Work on the 'Early Wins' programme continues with the erection of a supporting wall in Osborn's Field for the new South African Bed and clumps of snowdrops planted around the Lucombe Oak near the edge of the West Lawn.


Time for a change - FOBS will be updating this year

FOBS Logo 1 (1984-1995)
FOBS Logo1
FOBS Logo 2 (1996-2003)
FOBS Logo2
FOBS Logo 3 (2004-2018)
FOBS Logo3
FOBS Logo 4 - a new look coming in 2019
FOBS Logo4

Volunteer Briefing - 9 January 2019

Curator Ian Turner welcomed the group and expressed gratitude for the work done by volunteers. In the past year total hours had exceeded 4000 and the number of volunteers was over 100. There had been no days completely lost to the weather. The highest number of attendees on any one day had been 42, the lowest 11. Volunteer hours now included those working at other times, not just the Wednesday morning team. Group members were asked to contact the FOBS Chair with ideas for increasing the number of volunteers, to improve training and to help plan for additional sessions of work on other days, including weekends.

Ian then went on to review health and safety issues, which are essentially risk assessment and common sense. Always select the correct tool for the job, if any task involves strain don't do it, keep your work area tidy, be aware of other people and don't leave tools lying around. Trips and slips can cause accidents. Ask for help if something is too heavy to lift. Please don't overfill the dumpy bags - think about the safety of the staff too.
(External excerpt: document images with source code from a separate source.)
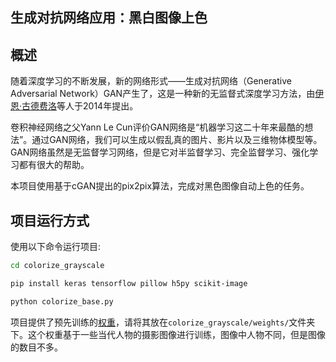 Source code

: ## 生成对抗网络应用：黑白图像上色

概述
---

随着深度学习的不断发展，新的网络形式——生成对抗网络（Generative Adversarial Network）GAN产生了，这是一种新的无监督式深度学习方法，由[伊恩·古德费洛](https://zh.wikipedia.org/wiki/%E4%BC%8A%E6%81%A9%C2%B7%E5%8F%A4%E5%BE%B7%E8%B4%B9%E6%B4%9B)等人于2014年提出。

卷积神经网络之父Yann Le Cun评价GAN网络是“机器学习这二十年来最酷的想法”。通过GAN网络，我们可以生成以假乱真的图片、影片以及三维物体模型等。GAN网络虽然是无监督学习网络，但是它对半监督学习、完全监督学习、强化学习都有很大的帮助。

本项目使用基于cGAN提出的pix2pix算法，完成对黑色图像自动上色的任务。


项目运行方式
---

使用以下命令运行项目:
```sh
cd colorize_grayscale

pip install keras tensorflow pillow h5py scikit-image

python colorize_base.py
```

项目提供了预先训练的[权重](https://drive.google.com/file/d/1Vpd-6CpF4pVzmkOPd7rqyYP1OOuZaRrd/view)，请将其放在`colorize_grayscale/weights/`文件夹下。这个权重基于一些当代人物的摄影图像进行训练，图像中人物不同，但是图像的数目不多。



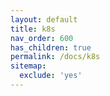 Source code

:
 ```yaml
---
layout: default
title: k8s
nav_order: 600
has_children: true
permalink: /docs/k8s
sitemap:
  exclude: 'yes'
---
```

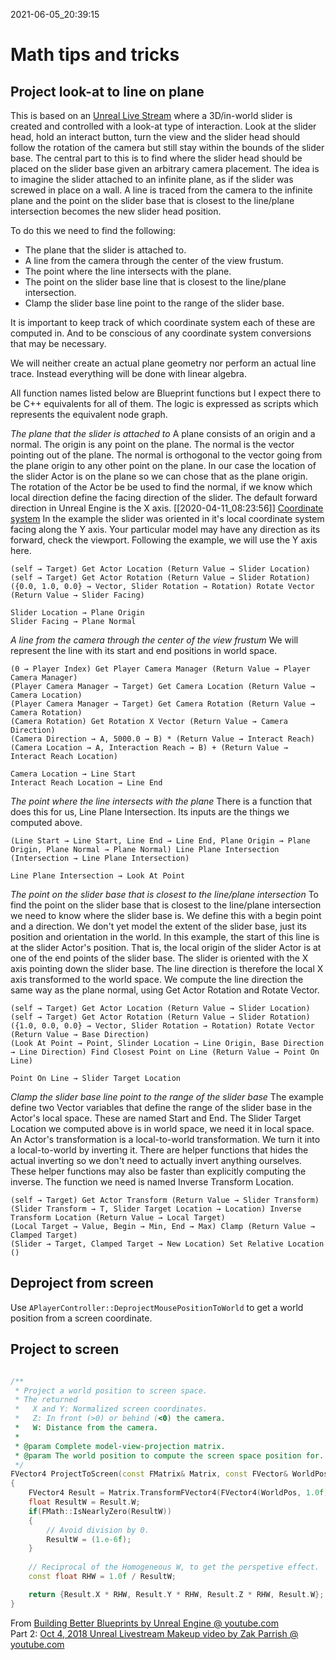 2021-06-05_20:39:15

# Math tips and tricks

## Project look-at to line on plane

This is based on an [Unreal Live Stream](https://www.youtube.com/watch?v=WA8ihra87cM) where a 3D/in-world slider is created and controlled with a look-at type of interaction.
Look at the slider head, hold an interact button, turn the view and the slider head should follow the rotation of the camera but still stay within the bounds of the slider base.
The central part to this is to find where the slider head should be placed on the slider base given an arbitrary camera placement.
The idea is to imagine the slider attached to an infinite plane, as if the slider was screwed in place on a wall.
A line is traced from the camera to the infinite plane and the point on the slider base that is closest to the line/plane intersection becomes the new slider head position.

To do this we need to find the following:
- The plane that the slider is attached to.
- A line from the camera through the center of the view frustum.
- The point where the line intersects with the plane.
- The point on the slider base line that is closest to the line/plane intersection.
- Clamp the slider base line point to the range of the slider base.

It is important to keep track of which coordinate system each of these are computed in.
And to be conscious of any coordinate system conversions that may be necessary.

We will neither create an actual plane geometry nor perform an actual line trace.
Instead everything will be done with linear algebra.

All function names listed below are Blueprint functions but I expect there to be C++ equivalents for all of them.
The logic is expressed as scripts which represents the equivalent node graph.

*The plane that the slider is attached to*
A plane consists of an origin and a normal.
The origin is any point on the plane.
The normal is the vector pointing out of the plane.
The normal is orthogonal to the vector going from the plane origin to any other point on the plane.
In our case the location of the slider Actor is on the plane so we can chose that as the plane origin.
The rotation of the Actor be be used to find the normal, if we know which local direction define the facing direction of the slider.
The default forward direction in Unreal Engine is the X axis. [[2020-04-11_08:23:56]] [Coordinate system](./Coordinate%20system.md)
In the example the slider was oriented in it's local coordinate system facing along the Y axis.
Your particular model may have any direction as its forward, check the viewport.
Following the example, we will use the Y axis here.
```
(self → Target) Get Actor Location (Return Value → Slider Location)
(self → Target) Get Actor Rotation (Return Value → Slider Rotation)
({0.0, 1.0, 0.0} → Vector, Slider Rotation → Rotation) Rotate Vector (Return Value → Slider Facing)

Slider Location → Plane Origin
Slider Facing → Plane Normal
```

*A line from the camera through the center of the view frustum*
We will represent the line with its start and end positions in world space.
```
(0 → Player Index) Get Player Camera Manager (Return Value → Player Camera Manager)
(Player Camera Manager → Target) Get Camera Location (Return Value → Camera Location)
(Player Camera Manager → Target) Get Camera Rotation (Return Value → Camera Rotation)
(Camera Rotation) Get Rotation X Vector (Return Value → Camera Direction)
(Camera Direction → A, 5000.0 → B) * (Return Value → Interact Reach)
(Camera Location → A, Interaction Reach → B) + (Return Value → Interact Reach Location)

Camera Location → Line Start
Interact Reach Location → Line End
```

*The point where the line intersects with the plane*
There is a function that does this for us, Line Plane Intersection.
Its inputs are the things we computed above.
```
(Line Start → Line Start, Line End → Line End, Plane Origin → Plane Origin, Plane Normal → Plane Normal) Line Plane Intersection (Intersection → Line Plane Intersection)

Line Plane Intersection → Look At Point
```

*The point on the slider base that is closest to the line/plane intersection*
To find the point on the slider base that is closest to the line/plane intersection we need to know where the slider base is.
We define this with a begin point and a direction.
We don't yet model the extent of the slider base, just its position and orientation in the world.
In this example, the start of this line is at the slider Actor's position.
That is, the local origin of the slider Actor is at one of the end points of the slider base.
The slider is oriented with the X axis pointing down the slider base.
The line direction is therefore the local X axis transformed to the world space.
We compute the line direction the same way as the plane normal, using Get Actor Rotation and Rotate Vector.
```
(self → Target) Get Actor Location (Return Value → Slider Location)
(self → Target) Get Actor Rotation (Return Value → Slider Rotation)
({1.0, 0.0, 0.0} → Vector, Slider Rotation → Rotation) Rotate Vector (Return Value → Base Direction)
(Look At Point → Point, Slinder Location → Line Origin, Base Direction → Line Direction) Find Closest Point on Line (Return Value → Point On Line)

Point On Line → Slider Target Location
```

*Clamp the slider base line point to the range of the slider base*
The example define two Vector variables that define the range of the slider base in the Actor's local space.
These are named Start and End.
The Slider Target Location we computed above is in world space, we need it in local space.
An Actor's transformation is a local-to-world transformation.
We turn it into a local-to-world by inverting it.
There are helper functions that hides the actual inverting so we don't need to actually invert anything ourselves.
These helper functions may also be faster than explicitly computing the inverse.
The function we need is named Inverse Transform Location.
```
(self → Target) Get Actor Transform (Return Value → Slider Transform)
(Slider Transform → T, Slider Target Location → Location) Inverse Transform Location (Return Value → Local Target)
(Local Target → Value, Begin → Min, End → Max) Clamp (Return Value → Clamped Target)
(Slider → Target, Clamped Target → New Location) Set Relative Location ()
```

## Deproject from screen

Use `APlayerController::DeprojectMousePositionToWorld` to get a world position from a screen coordinate.

## Project to screen

```cpp

/**
 * Project a world position to screen space.
 * The returned
 *   X and Y: Normalized screen coordinates.
 *   Z: In front (>0) or behind (<0) the camera.
 *   W: Distance from the camera.
 *
 * @param Complete model-view-projection matrix.
 * @param The world position to compute the screen space position for.
 */
FVector4 ProjectToScreen(const FMatrix& Matrix, const FVector& WorldPos)
{
    FVector4 Result = Matrix.TransformFVector4(FVector4(WorldPos, 1.0f));
    float ResultW = Result.W;
    if(FMath::IsNearlyZero(ResultW))
    {
        // Avoid division by 0.
        ResultW = (1.e-6f);
    }
    
    // Reciprocal of the Homogeneous W, to get the perspetive effect.
    const float RHW = 1.0f / ResultW;

    return {Result.X * RHW, Result.Y * RHW, Result.Z * RHW, Result.W};
}
```

From [Building Better Blueprints by Unreal Engine @ youtube.com](https://www.youtube.com/watch?v=WA8ihra87cM)  
Part 2: [Oct 4, 2018 Unreal Livestream Makeup video by Zak Parrish @ youtube.com](https://www.youtube.com/watch?v=M0MpyfFaPsA)
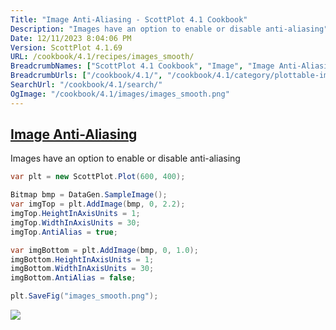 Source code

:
 ```yaml
---
Title: "Image Anti-Aliasing - ScottPlot 4.1 Cookbook"
Description: "Images have an option to enable or disable anti-aliasing"
Date: 12/11/2023 8:04:06 PM
Version: ScottPlot 4.1.69
URL: /cookbook/4.1/recipes/images_smooth/
BreadcrumbNames: ["ScottPlot 4.1 Cookbook", "Image", "Image Anti-Aliasing"]
BreadcrumbUrls: ["/cookbook/4.1/", "/cookbook/4.1/category/plottable-image", "/cookbook/4.1/recipes/images_smooth/"]
SearchUrl: "/cookbook/4.1/search/"
OgImage: "/cookbook/4.1/images/images_smooth.png"
---
```


<h2><a href='/cookbook/4.1/recipes/images_smooth/'>Image Anti-Aliasing</a></h2>

Images have an option to enable or disable anti-aliasing

```cs
var plt = new ScottPlot.Plot(600, 400);

Bitmap bmp = DataGen.SampleImage();
var imgTop = plt.AddImage(bmp, 0, 2.2);
imgTop.HeightInAxisUnits = 1;
imgTop.WidthInAxisUnits = 30;
imgTop.AntiAlias = true;

var imgBottom = plt.AddImage(bmp, 0, 1.0);
imgBottom.HeightInAxisUnits = 1;
imgBottom.WidthInAxisUnits = 30;
imgBottom.AntiAlias = false;

plt.SaveFig("images_smooth.png");
```

<img src='../../images/images_smooth.png' class='d-block mx-auto my-5' />


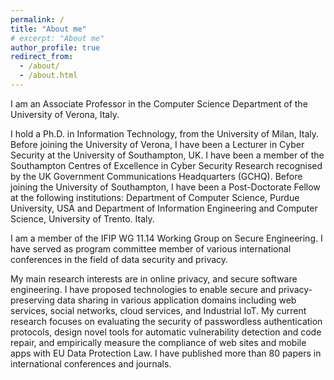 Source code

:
 ```yaml
---
permalink: /
title: "About me"
# excerpt: "About me"
author_profile: true
redirect_from: 
  - /about/
  - /about.html
---
```


I am an Associate Professor in the Computer Science Department of the University of Verona, Italy.

I hold a Ph.D. in Information Technology, from the University of Milan, Italy. Before joining the University of Verona, I have been a Lecturer in Cyber Security at the University of Southampton, UK. I have been a member of the Southampton Centres of Excellence in Cyber Security Research recognised by the UK Government Communications Headquarters (GCHQ). Before joining the University of Southampton, I have been a Post-Doctorate Fellow at the following institutions: Department of Computer Science, Purdue University, USA and Department of Information Engineering and Computer Science, University of Trento. Italy.

I am a member of the IFIP WG 11.14 Working Group on Secure Engineering. I have served as program committee member of various international conferences in the field of data security and privacy.

My main research interests are in online privacy, and secure software engineering. I have proposed technologies to enable secure
and privacy-preserving data sharing in various application domains including web services, social networks, cloud services, and Industrial IoT. My current research focuses on evaluating the security of passwordless authentication protocols, design novel tools for automatic vulnerability detection and code repair, and empirically measure the compliance of web sites and mobile apps with EU Data Protection Law. I have published more than 80 papers in international conferences and journals.



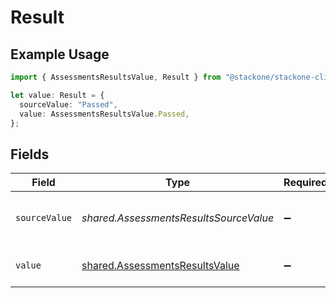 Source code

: # Result

## Example Usage

```typescript
import { AssessmentsResultsValue, Result } from "@stackone/stackone-client-ts/sdk/models/shared";

let value: Result = {
  sourceValue: "Passed",
  value: AssessmentsResultsValue.Passed,
};
```

## Fields

| Field                                                                                   | Type                                                                                    | Required                                                                                | Description                                                                             | Example                                                                                 |
| --------------------------------------------------------------------------------------- | --------------------------------------------------------------------------------------- | --------------------------------------------------------------------------------------- | --------------------------------------------------------------------------------------- | --------------------------------------------------------------------------------------- |
| `sourceValue`                                                                           | *shared.AssessmentsResultsSourceValue*                                                  | :heavy_minus_sign:                                                                      | The source value of the assessment result.                                              | Passed                                                                                  |
| `value`                                                                                 | [shared.AssessmentsResultsValue](../../../sdk/models/shared/assessmentsresultsvalue.md) | :heavy_minus_sign:                                                                      | The result of the assessment.                                                           | passed                                                                                  |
It was a lovely bright day, occasionally sunny, but cold. After pausing to admire the Acacia baileyana in bud, near the gate on the way out from the Education Centre, Ian led a tour to inspect the projects currently in progress, many of them funded and supported by FOBS. The group eventually returned to the Centre in time for a very welcome hot drink.

AGM Bed
AGM Bed - has been cleared after the plants had grown too large. Will be dug over again and replanted with perennials. It is likely that many of the beautiful allium bulbs will persist.
Marnock Garden
Newly planted scree bed in the Marnock Garden
Osborn's Field
A new project in Osborn's Field, this sheltered south-facing patch, backed by a stone wall, has a relatively warm micro-climate. A new South African Bed will be home to plants from both the Western and Eastern Cape.
Sophora microphylla
Also in Osborn's Field is the current Plant of the Month. Sophora microphylla is a member of the pea family and provides a welcome splash of colour at this time of year.
Victorian Garden
New planting next to the Curator's House cafe includes a eucalyptus tree which will provide shade in summer.
Victorian Garden
Trees and overgrown shrubs along the wall will be replaced to provide a more pleasing background to the colourful bedding plants. The bedding is planted out twice a year and is very popular with visitors.
Outside the pavilion
Outside the central pavilion Ian stopped to talk about the gardens in general. It was noted that the clock had stopped due to a power cut. Apparently there is quite a complicated procedure to restart it at the proper time!
East Lawn
A view across the East Lawn reveals the trees spaced out in the "Gardenesque" style, each having suffient space to develop without tangling with its neighbours. Our original curator, Robert Marnock, was an exponent of this design.
Lucombe Oak
Now that the thicket of shrubs around its base has been removed, the semi-evergreen hybrid Lucombe Oak can be really appreciated.